On his new blog at The Nation, Jeremy Scahill continues his relentless tracking of Blackwater Worldwide (now Xe Services LLC) and its owner, automotive-parts heir Erik Prince. Recently he reported on Prince’s speech at the University of Michigan, “Overcoming Adversity: Leadership at the Tip of the Spear.” The entire account is fascinating, and it tallies largely with the culture of lawlessness and ethnocentrism, if not racism, that some former executives of Blackwater have portrayed in affidavits filed in recent litigation. Prince also seems surprisingly talkative about some of the Defense Department’s and intelligence community’s most closely held secrets: in particular, as I noted in recent remarks at NYU, that they are relying heavily on at least a half dozen private security contractors to carry out sensitive operations on the territory of Pakistan, particularly in the old Northwest Frontier Province. Much of this is intelligence gathering and processing connected directly to the large-scale drone warfare that is being carried out there.
The Pakistani government insists that Blackwater is not in the country. Secretary Gates has ritually confirmed the denial, although he once acknowledged Blackwater’s Pakistan operations in a broadcast interview, in a gaffe that gave Pakistani officials dyspepsia. But in Michigan Prince openly acknowledged it:
Prince scornfully dismissed the debate on whether armed individuals working for Blackwater could be classified as “unlawful combatants” who are ineligible for protection under the Geneva Convention. “You know, people ask me that all the time, ‘Aren’t you concerned that you folks aren’t covered under the Geneva Convention in [operating] in the likes of Iraq or Afghanistan or Pakistan? And I say, ‘Absolutely not,’ because these people, they crawled out of the sewer and they have a 1200 AD mentality. They’re barbarians. They don’t know where Geneva is, let alone that there was a convention there.”

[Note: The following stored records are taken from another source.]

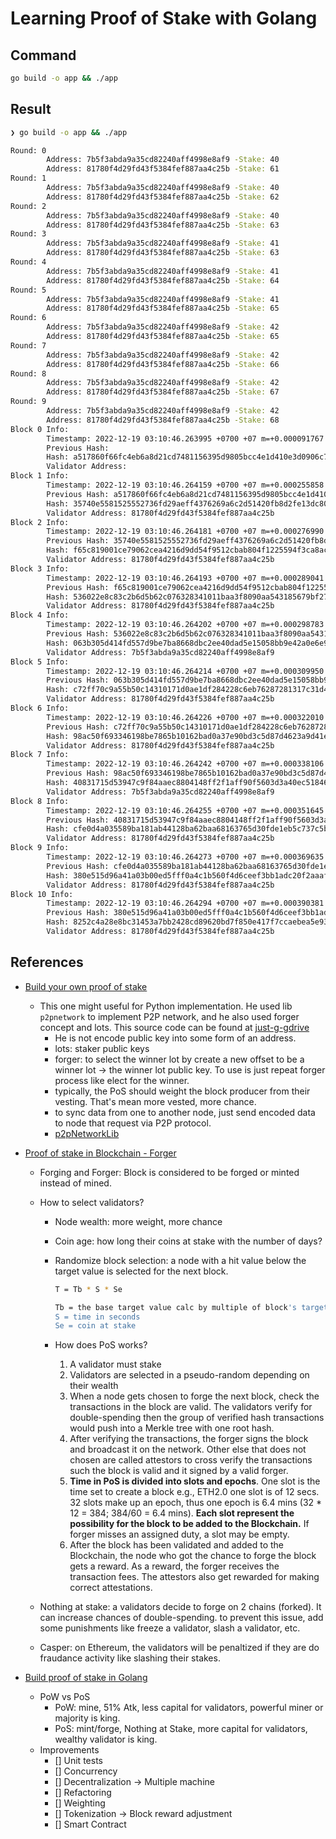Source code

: # Learning Proof of Stake with Golang

## Command

```bash
go build -o app && ./app
```

## Result

```bash
❯ go build -o app && ./app

Round: 0
        Address: 7b5f3abda9a35cd82240aff4998e8af9 -Stake: 40
        Address: 81780f4d29fd43f5384fef887aa4c25b -Stake: 61
Round: 1
        Address: 7b5f3abda9a35cd82240aff4998e8af9 -Stake: 40
        Address: 81780f4d29fd43f5384fef887aa4c25b -Stake: 62
Round: 2
        Address: 7b5f3abda9a35cd82240aff4998e8af9 -Stake: 40
        Address: 81780f4d29fd43f5384fef887aa4c25b -Stake: 63
Round: 3
        Address: 7b5f3abda9a35cd82240aff4998e8af9 -Stake: 41
        Address: 81780f4d29fd43f5384fef887aa4c25b -Stake: 63
Round: 4
        Address: 7b5f3abda9a35cd82240aff4998e8af9 -Stake: 41
        Address: 81780f4d29fd43f5384fef887aa4c25b -Stake: 64
Round: 5
        Address: 7b5f3abda9a35cd82240aff4998e8af9 -Stake: 41
        Address: 81780f4d29fd43f5384fef887aa4c25b -Stake: 65
Round: 6
        Address: 7b5f3abda9a35cd82240aff4998e8af9 -Stake: 42
        Address: 81780f4d29fd43f5384fef887aa4c25b -Stake: 65
Round: 7
        Address: 7b5f3abda9a35cd82240aff4998e8af9 -Stake: 42
        Address: 81780f4d29fd43f5384fef887aa4c25b -Stake: 66
Round: 8
        Address: 7b5f3abda9a35cd82240aff4998e8af9 -Stake: 42
        Address: 81780f4d29fd43f5384fef887aa4c25b -Stake: 67
Round: 9
        Address: 7b5f3abda9a35cd82240aff4998e8af9 -Stake: 42
        Address: 81780f4d29fd43f5384fef887aa4c25b -Stake: 68
Block 0 Info:
        Timestamp: 2022-12-19 03:10:46.263995 +0700 +07 m=+0.000091767
        Previous Hash:
        Hash: a517860f66fc4eb6a8d21cd7481156395d9805bcc4e1d410e3d0906c7308c06c
        Validator Address:
Block 1 Info:
        Timestamp: 2022-12-19 03:10:46.264159 +0700 +07 m=+0.000255858
        Previous Hash: a517860f66fc4eb6a8d21cd7481156395d9805bcc4e1d410e3d0906c7308c06c
        Hash: 35740e5581525552736fd29aeff4376269a6c2d51420fb8d2fe13dc80c5c058d
        Validator Address: 81780f4d29fd43f5384fef887aa4c25b
Block 2 Info:
        Timestamp: 2022-12-19 03:10:46.264181 +0700 +07 m=+0.000276990
        Previous Hash: 35740e5581525552736fd29aeff4376269a6c2d51420fb8d2fe13dc80c5c058d
        Hash: f65c819001ce79062cea4216d9dd54f9512cbab804f1225594f3ca8ac0f51f84
        Validator Address: 81780f4d29fd43f5384fef887aa4c25b
Block 3 Info:
        Timestamp: 2022-12-19 03:10:46.264193 +0700 +07 m=+0.000289041
        Previous Hash: f65c819001ce79062cea4216d9dd54f9512cbab804f1225594f3ca8ac0f51f84
        Hash: 536022e8c83c2b6d5b62c076328341011baa3f8090aa543185679bf27ad6d569
        Validator Address: 81780f4d29fd43f5384fef887aa4c25b
Block 4 Info:
        Timestamp: 2022-12-19 03:10:46.264202 +0700 +07 m=+0.000298783
        Previous Hash: 536022e8c83c2b6d5b62c076328341011baa3f8090aa543185679bf27ad6d569
        Hash: 063b305d414fd557d9be7ba8668dbc2ee40dad5e15058bb9e42a0e6e99a53bf8
        Validator Address: 7b5f3abda9a35cd82240aff4998e8af9
Block 5 Info:
        Timestamp: 2022-12-19 03:10:46.264214 +0700 +07 m=+0.000309950
        Previous Hash: 063b305d414fd557d9be7ba8668dbc2ee40dad5e15058bb9e42a0e6e99a53bf8
        Hash: c72ff70c9a55b50c14310171d0ae1df284228c6eb76287281317c31d44e977eb
        Validator Address: 81780f4d29fd43f5384fef887aa4c25b
Block 6 Info:
        Timestamp: 2022-12-19 03:10:46.264226 +0700 +07 m=+0.000322010
        Previous Hash: c72ff70c9a55b50c14310171d0ae1df284228c6eb76287281317c31d44e977eb
        Hash: 98ac50f693346198be7865b10162bad0a37e90bd3c5d87d4623a9d41e3cd878e
        Validator Address: 81780f4d29fd43f5384fef887aa4c25b
Block 7 Info:
        Timestamp: 2022-12-19 03:10:46.264242 +0700 +07 m=+0.000338106
        Previous Hash: 98ac50f693346198be7865b10162bad0a37e90bd3c5d87d4623a9d41e3cd878e
        Hash: 40831715d53947c9f84aaec8804148ff2f1aff90f5603d3a40ec518464e8e3ec
        Validator Address: 7b5f3abda9a35cd82240aff4998e8af9
Block 8 Info:
        Timestamp: 2022-12-19 03:10:46.264255 +0700 +07 m=+0.000351645
        Previous Hash: 40831715d53947c9f84aaec8804148ff2f1aff90f5603d3a40ec518464e8e3ec
        Hash: cfe0d4a035589ba181ab44128ba62baa68163765d30fde1eb5c737c5b7296f7e
        Validator Address: 81780f4d29fd43f5384fef887aa4c25b
Block 9 Info:
        Timestamp: 2022-12-19 03:10:46.264273 +0700 +07 m=+0.000369635
        Previous Hash: cfe0d4a035589ba181ab44128ba62baa68163765d30fde1eb5c737c5b7296f7e
        Hash: 380e515d96a41a03b00ed5fff0a4c1b560f4d6ceef3bb1adc20f2aaaff3cfa35
        Validator Address: 81780f4d29fd43f5384fef887aa4c25b
Block 10 Info:
        Timestamp: 2022-12-19 03:10:46.264294 +0700 +07 m=+0.000390381
        Previous Hash: 380e515d96a41a03b00ed5fff0a4c1b560f4d6ceef3bb1adc20f2aaaff3cfa35
        Hash: 8252c4a28e8bc31453a7bb2428cd89620bd7f850e417f7ccaebea5e936cec8f7
        Validator Address: 81780f4d29fd43f5384fef887aa4c25b
```

## References

- [Build your own proof of stake](https://kbtg.udemy.com/course/build-your-own-proof-of-stake-blockchain/learn/lecture/23354034#overview)
  - This one might useful for Python implementation. He used lib `p2pnetwork` to implement P2P network, and he also used forger concept and lots. This source code can be found at [just-g-gdrive](https://drive.google.com/file/d/1agTPzGDby1hrorDegnybYfjGUjnLGNo-/view?usp=share_link)
    - He is not encode public key into some form of an address.
    - lots: staker public keys
    - forger: to select the winner lot by create a new offset to be a winner lot -> the winner lot public key. To use is just repeat forger process like elect for the winner.
    - typically, the PoS should weight the block producer from their vesting. That's mean more vested, more chance.
    - to sync data from one to another node, just send encoded data to node that request via P2P protocol.
    - [p2pNetworkLib](https://pypi.org/project/p2pnetwork/)
- [Proof of stake in Blockchain - Forger](https://medium.com/techskill-brew/proof-of-stake-or-pos-in-blockchain-part-8-blockchain-basics-32d461232e1c)

  - Forging and Forger: Block is considered to be forged or minted instead of mined.
  - How to select validators?

    - Node wealth: more weight, more chance
    - Coin age: how long their coins at stake with the number of days?
    - Randomize block selection: a node with a hit value below the target value is selected for the next block.

      ```bash
      T = Tb * S * Se

      Tb = the base target value calc by multiple of block's target value and amount of time that required to forge that block
      S = time in seconds
      Se = coin at stake
      ```

    - How does PoS works?
      1. A validator must stake
      2. Validators are selected in a pseudo-random depending on their wealth
      3. When a node gets chosen to forge the next block, check the transactions in the block are valid. The validators verify for double-spending then the group of verified hash transactions would push into a Merkle tree with one root hash.
      4. After verifying the transactions, the forger signs the block and broadcast it on the network. Other else that does not chosen are called attestors to cross verify the transactions such the block is valid and it signed by a valid forger.
      5. **Time in PoS is divided into slots and epochs**. One slot is the time set to create a block e.g., ETH2.0 one slot is of 12 secs. 32 slots make up an epoch, thus one epoch is 6.4 mins (32 \* 12 = 384; 384/60 = 6.4 mins). **Each slot represent the possibility for the block to be added to the Blockchain.** If forger misses an assigned duty, a slot may be empty.
      6. After the block has been validated and added to the Blockchain, the node who got the chance to forge the block gets a reward. As a reward, the forger receives the transaction fees. The attestors also get rewarded for making correct attestations.

  - Nothing at stake: a validators decide to forge on 2 chains (forked). It can increase chances of double-spending. to prevent this issue, add some punishments like freeze a validator, slash a validator, etc.
  - Casper: on Ethereum, the validators will be penaltized if they are do fraudance activity like slashing their stakes.

- [Build proof of stake in Golang](https://levelup.gitconnected.com/build-a-proof-of-stake-blockchain-in-go-a765cb217d35)
  - PoW vs PoS
    - PoW: mine, 51% Atk, less capital for validators, powerful miner or majority is king.
    - PoS: mint/forge, Nothing at Stake, more capital for validators, wealthy validator is king.
  - Improvements
    - [] Unit tests
    - [] Concurrency
    - [] Decentralization -> Multiple machine
    - [] Refactoring
    - [] Weighting
    - [] Tokenization -> Block reward adjustment
    - [] Smart Contract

He goes on to talk about Blackwater’s equally “secret” forward-operating bases (FOBs) located in Afghanistan, many right on the Pakistani frontier:
“We built four bases and we staffed them and we run them,” Prince said, referring to them as Forward Operating Bases (FOBs). He described them as being in the north, south, east and west of Afghanistan. “Spin Boldak in the south, which is the major drug trans-shipment area, in the east at a place called FOB Lonestar, which is right at the foothills of Tora Bora mountain. In fact if you ski off Tora Bora mountain, you can ski down to our firebase,” Prince said, adding that Blackwater also has a base near Herat and another location. FOB Lonestar is approximately 15 miles from the Pakistan border. “Who else has built a [Forward Operating Base] along the main infiltration route for the Taliban and the last known location for Osama bin Laden?” Prince said earlier this year.
The United States has strained since the last years of the Bush presidency to make Afghanistan into a NATO operation that fully engages long-established alliances. But Prince apparently has his own foreign policy, too.
Prince spoke disparagingly of some unnamed NATO countries with troops in Afghanistan, saying they do not have the will for the fight. “Some of them do and a lot of them don’t,” he said. “It is such a patchwork of different international commitments as to what some can do and what some can’t. A lot of them should just pack it in and go home.”
The full scope of Blackwater’s involvement on the Afghanistan-Pakistan frontier remains to be fully clarified. But I wonder, when I hear of General Stanley McChrystal’s recent public airing of complaints about contractors, whether he had Blackwater and its fellow security contractors in mind.